▸ Records shown:
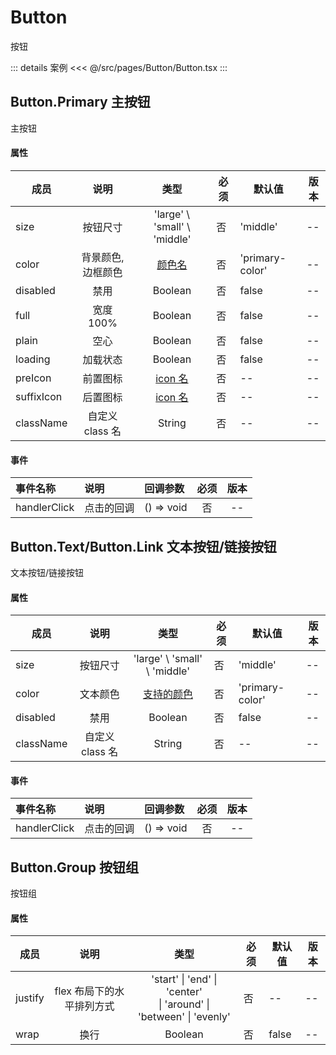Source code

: # Button

按钮

::: details 案例
<<< @/src/pages/Button/Button.tsx
:::

## Button.Primary 主按钮

主按钮

#### 属性

| 成员       |       说明        |               类型                | 必须 | 默认值          | 版本 |
| ---------- | :---------------: | :-------------------------------: | ---- | --------------- | ---- |
| size       |     按钮尺寸      |   'large' \ 'small' \ 'middle'    | 否   | 'middle'        | --   |
| color      | 背景颜色,边框颜色 |    [颜色名](../README.md#颜色)    | 否   | 'primary-color' | --   |
| disabled   |       禁用        |              Boolean              | 否   | false           | --   |
| full       |     宽度 100%     |              Boolean              | 否   | false           | --   |
| plain      |       空心        |              Boolean              | 否   | false           | --   |
| loading    |     加载状态      |              Boolean              | 否   | false           | --   |
| preIcon    |     前置图标      | [icon 名](../README.md#icon-图标) | 否   | --              | --   |
| suffixIcon |     后置图标      | [icon 名](../README.md#icon-图标) | 否   | --              | --   |
| className  |  自定义 class 名  |              String               | 否   | --              | --   |

#### 事件

| 事件名称     | 说明       | 回调参数   | 必须 | 版本 |
| :----------- | :--------- | :--------- | :--: | :--: |
| handlerClick | 点击的回调 | () => void |  否  |  --  |

## Button.Text/Button.Link 文本按钮/链接按钮

文本按钮/链接按钮

#### 属性

| 成员      |      说明       |              类型               | 必须 | 默认值          | 版本 |
| --------- | :-------------: | :-----------------------------: | ---- | --------------- | ---- |
| size      |    按钮尺寸     |  'large' \ 'small' \ 'middle'   | 否   | 'middle'        | --   |
| color     |    文本颜色     | [支持的颜色](../README.md#颜色) | 否   | 'primary-color' | --   |
| disabled  |      禁用       |             Boolean             | 否   | false           | --   |
| className | 自定义 class 名 |             String              | 否   | --              | --   |

#### 事件

| 事件名称     | 说明       | 回调参数   | 必须 | 版本 |
| :----------- | :--------- | :--------- | :--: | :--: |
| handlerClick | 点击的回调 | () => void |  否  |  --  |

## Button.Group 按钮组

按钮组

#### 属性

| 成员    |           说明            |                                  类型                                  | 必须 | 默认值 | 版本 |
| ------- | :-----------------------: | :--------------------------------------------------------------------: | ---- | ------ | ---- |
| justify | flex 布局下的水平排列方式 | 'start' \| 'end' \| 'center' <br/>\| 'around' \| 'between' \| 'evenly' | 否   | --     | --   |
| wrap    |           换行            |                                Boolean                                 | 否   | false  | --   |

▸ What you need to do: Search the entries for the word "链接按钮", then copy every line in which it is found.

▸ Written solution:
## Button.Text/Button.Link 文本按钮/链接按钮
文本按钮/链接按钮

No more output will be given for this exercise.